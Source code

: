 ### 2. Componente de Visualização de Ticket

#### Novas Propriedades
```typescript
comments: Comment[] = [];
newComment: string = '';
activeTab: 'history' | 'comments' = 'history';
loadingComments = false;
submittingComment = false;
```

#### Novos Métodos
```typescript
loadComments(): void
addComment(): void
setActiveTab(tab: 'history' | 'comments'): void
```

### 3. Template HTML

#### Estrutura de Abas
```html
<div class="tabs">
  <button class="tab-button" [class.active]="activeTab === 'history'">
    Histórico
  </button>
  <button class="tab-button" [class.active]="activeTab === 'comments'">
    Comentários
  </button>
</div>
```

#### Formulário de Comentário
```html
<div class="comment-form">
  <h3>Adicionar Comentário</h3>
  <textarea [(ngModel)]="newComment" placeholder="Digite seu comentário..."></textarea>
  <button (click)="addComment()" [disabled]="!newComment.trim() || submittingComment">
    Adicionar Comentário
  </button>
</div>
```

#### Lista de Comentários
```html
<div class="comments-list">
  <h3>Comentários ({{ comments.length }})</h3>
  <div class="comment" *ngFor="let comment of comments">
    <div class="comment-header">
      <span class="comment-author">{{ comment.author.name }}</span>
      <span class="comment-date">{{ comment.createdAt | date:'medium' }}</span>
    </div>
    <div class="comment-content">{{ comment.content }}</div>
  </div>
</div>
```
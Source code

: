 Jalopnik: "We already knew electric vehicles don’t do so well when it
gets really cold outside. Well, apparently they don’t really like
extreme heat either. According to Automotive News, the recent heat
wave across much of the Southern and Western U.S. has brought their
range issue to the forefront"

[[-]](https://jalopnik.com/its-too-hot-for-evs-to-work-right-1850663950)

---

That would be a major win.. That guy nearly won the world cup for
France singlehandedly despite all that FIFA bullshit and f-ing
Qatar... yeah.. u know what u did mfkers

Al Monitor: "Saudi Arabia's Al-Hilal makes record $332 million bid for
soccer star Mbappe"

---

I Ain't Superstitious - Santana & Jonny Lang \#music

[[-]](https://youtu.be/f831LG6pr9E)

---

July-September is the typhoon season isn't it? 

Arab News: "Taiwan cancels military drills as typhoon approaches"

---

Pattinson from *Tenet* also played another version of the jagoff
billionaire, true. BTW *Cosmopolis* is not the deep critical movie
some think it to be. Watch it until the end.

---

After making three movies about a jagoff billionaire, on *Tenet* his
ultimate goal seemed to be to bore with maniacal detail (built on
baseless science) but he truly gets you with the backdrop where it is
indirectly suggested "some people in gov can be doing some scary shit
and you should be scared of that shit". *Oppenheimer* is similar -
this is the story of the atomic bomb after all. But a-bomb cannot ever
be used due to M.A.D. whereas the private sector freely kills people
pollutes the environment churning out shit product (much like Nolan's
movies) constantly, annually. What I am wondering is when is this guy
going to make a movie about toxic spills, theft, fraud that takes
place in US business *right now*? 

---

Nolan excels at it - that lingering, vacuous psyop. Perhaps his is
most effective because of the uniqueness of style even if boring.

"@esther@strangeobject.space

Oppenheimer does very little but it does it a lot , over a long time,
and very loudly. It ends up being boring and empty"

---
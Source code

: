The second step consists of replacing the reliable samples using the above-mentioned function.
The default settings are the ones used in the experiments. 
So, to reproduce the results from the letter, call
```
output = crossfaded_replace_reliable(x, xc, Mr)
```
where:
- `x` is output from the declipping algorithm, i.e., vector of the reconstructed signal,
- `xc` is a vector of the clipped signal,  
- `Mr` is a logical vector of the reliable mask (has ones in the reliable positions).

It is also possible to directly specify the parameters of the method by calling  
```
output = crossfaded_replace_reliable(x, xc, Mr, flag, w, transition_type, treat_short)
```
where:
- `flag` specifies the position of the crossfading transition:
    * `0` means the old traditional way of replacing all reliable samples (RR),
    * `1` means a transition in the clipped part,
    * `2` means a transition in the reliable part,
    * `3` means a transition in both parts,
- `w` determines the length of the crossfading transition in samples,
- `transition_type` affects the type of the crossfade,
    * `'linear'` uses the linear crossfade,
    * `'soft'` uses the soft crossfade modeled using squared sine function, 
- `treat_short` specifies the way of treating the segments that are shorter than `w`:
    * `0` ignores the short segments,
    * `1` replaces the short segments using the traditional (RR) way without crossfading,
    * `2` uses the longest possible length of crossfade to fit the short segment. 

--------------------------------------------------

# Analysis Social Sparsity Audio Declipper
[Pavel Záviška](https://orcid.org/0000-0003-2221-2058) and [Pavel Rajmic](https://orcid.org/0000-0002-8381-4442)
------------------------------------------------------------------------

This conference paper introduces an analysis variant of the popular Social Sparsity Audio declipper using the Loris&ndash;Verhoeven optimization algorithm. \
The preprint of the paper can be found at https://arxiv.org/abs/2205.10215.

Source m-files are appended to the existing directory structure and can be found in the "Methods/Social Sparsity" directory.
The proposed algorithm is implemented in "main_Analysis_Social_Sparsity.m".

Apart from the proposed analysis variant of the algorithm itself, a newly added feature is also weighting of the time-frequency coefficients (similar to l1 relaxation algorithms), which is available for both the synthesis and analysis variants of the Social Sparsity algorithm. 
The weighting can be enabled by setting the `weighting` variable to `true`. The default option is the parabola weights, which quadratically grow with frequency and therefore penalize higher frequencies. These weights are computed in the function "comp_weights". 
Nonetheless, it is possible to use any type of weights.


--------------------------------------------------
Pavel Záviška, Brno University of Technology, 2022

● ● ● ● ●

Please retype every entry above exactly as it stands.

Source code

: ### 2. Componente de Visualização de Ticket

#### Novas Propriedades
```typescript
comments: Comment[] = [];
newComment: string = '';
activeTab: 'history' | 'comments' = 'history';
loadingComments = false;
submittingComment = false;
```

#### Novos Métodos
```typescript
loadComments(): void
addComment(): void
setActiveTab(tab: 'history' | 'comments'): void
```

### 3. Template HTML

#### Estrutura de Abas
```html
<div class="tabs">
  <button class="tab-button" [class.active]="activeTab === 'history'">
    Histórico
  </button>
  <button class="tab-button" [class.active]="activeTab === 'comments'">
    Comentários
  </button>
</div>
```

#### Formulário de Comentário
```html
<div class="comment-form">
  <h3>Adicionar Comentário</h3>
  <textarea [(ngModel)]="newComment" placeholder="Digite seu comentário..."></textarea>
  <button (click)="addComment()" [disabled]="!newComment.trim() || submittingComment">
    Adicionar Comentário
  </button>
</div>
```

#### Lista de Comentários
```html
<div class="comments-list">
  <h3>Comentários ({{ comments.length }})</h3>
  <div class="comment" *ngFor="let comment of comments">
    <div class="comment-header">
      <span class="comment-author">{{ comment.author.name }}</span>
      <span class="comment-date">{{ comment.createdAt | date:'medium' }}</span>
    </div>
    <div class="comment-content">{{ comment.content }}</div>
  </div>
</div>
```
Source code

: Jalopnik: "We already knew electric vehicles don’t do so well when it
gets really cold outside. Well, apparently they don’t really like
extreme heat either. According to Automotive News, the recent heat
wave across much of the Southern and Western U.S. has brought their
range issue to the forefront"

[[-]](https://jalopnik.com/its-too-hot-for-evs-to-work-right-1850663950)

---

That would be a major win.. That guy nearly won the world cup for
France singlehandedly despite all that FIFA bullshit and f-ing
Qatar... yeah.. u know what u did mfkers

Al Monitor: "Saudi Arabia's Al-Hilal makes record $332 million bid for
soccer star Mbappe"

---

I Ain't Superstitious - Santana & Jonny Lang \#music

[[-]](https://youtu.be/f831LG6pr9E)

---

July-September is the typhoon season isn't it? 

Arab News: "Taiwan cancels military drills as typhoon approaches"

---

Pattinson from *Tenet* also played another version of the jagoff
billionaire, true. BTW *Cosmopolis* is not the deep critical movie
some think it to be. Watch it until the end.

---

After making three movies about a jagoff billionaire, on *Tenet* his
ultimate goal seemed to be to bore with maniacal detail (built on
baseless science) but he truly gets you with the backdrop where it is
indirectly suggested "some people in gov can be doing some scary shit
and you should be scared of that shit". *Oppenheimer* is similar -
this is the story of the atomic bomb after all. But a-bomb cannot ever
be used due to M.A.D. whereas the private sector freely kills people
pollutes the environment churning out shit product (much like Nolan's
movies) constantly, annually. What I am wondering is when is this guy
going to make a movie about toxic spills, theft, fraud that takes
place in US business *right now*? 

---

Nolan excels at it - that lingering, vacuous psyop. Perhaps his is
most effective because of the uniqueness of style even if boring.

"@esther@strangeobject.space

Oppenheimer does very little but it does it a lot , over a long time,
and very loudly. It ends up being boring and empty"

---
Source code

:The second step consists of replacing the reliable samples using the above-mentioned function.
The default settings are the ones used in the experiments. 
So, to reproduce the results from the letter, call
```
output = crossfaded_replace_reliable(x, xc, Mr)
```
where:
- `x` is output from the declipping algorithm, i.e., vector of the reconstructed signal,
- `xc` is a vector of the clipped signal,  
- `Mr` is a logical vector of the reliable mask (has ones in the reliable positions).

It is also possible to directly specify the parameters of the method by calling  
```
output = crossfaded_replace_reliable(x, xc, Mr, flag, w, transition_type, treat_short)
```
where:
- `flag` specifies the position of the crossfading transition:
    * `0` means the old traditional way of replacing all reliable samples (RR),
    * `1` means a transition in the clipped part,
    * `2` means a transition in the reliable part,
    * `3` means a transition in both parts,
- `w` determines the length of the crossfading transition in samples,
- `transition_type` affects the type of the crossfade,
    * `'linear'` uses the linear crossfade,
    * `'soft'` uses the soft crossfade modeled using squared sine function, 
- `treat_short` specifies the way of treating the segments that are shorter than `w`:
    * `0` ignores the short segments,
    * `1` replaces the short segments using the traditional (RR) way without crossfading,
    * `2` uses the longest possible length of crossfade to fit the short segment. 

--------------------------------------------------

# Analysis Social Sparsity Audio Declipper
[Pavel Záviška](https://orcid.org/0000-0003-2221-2058) and [Pavel Rajmic](https://orcid.org/0000-0002-8381-4442)
------------------------------------------------------------------------

This conference paper introduces an analysis variant of the popular Social Sparsity Audio declipper using the Loris&ndash;Verhoeven optimization algorithm. \
The preprint of the paper can be found at https://arxiv.org/abs/2205.10215.

Source m-files are appended to the existing directory structure and can be found in the "Methods/Social Sparsity" directory.
The proposed algorithm is implemented in "main_Analysis_Social_Sparsity.m".

Apart from the proposed analysis variant of the algorithm itself, a newly added feature is also weighting of the time-frequency coefficients (similar to l1 relaxation algorithms), which is available for both the synthesis and analysis variants of the Social Sparsity algorithm. 
The weighting can be enabled by setting the `weighting` variable to `true`. The default option is the parabola weights, which quadratically grow with frequency and therefore penalize higher frequencies. These weights are computed in the function "comp_weights". 
Nonetheless, it is possible to use any type of weights.


--------------------------------------------------
Pavel Záviška, Brno University of Technology, 2022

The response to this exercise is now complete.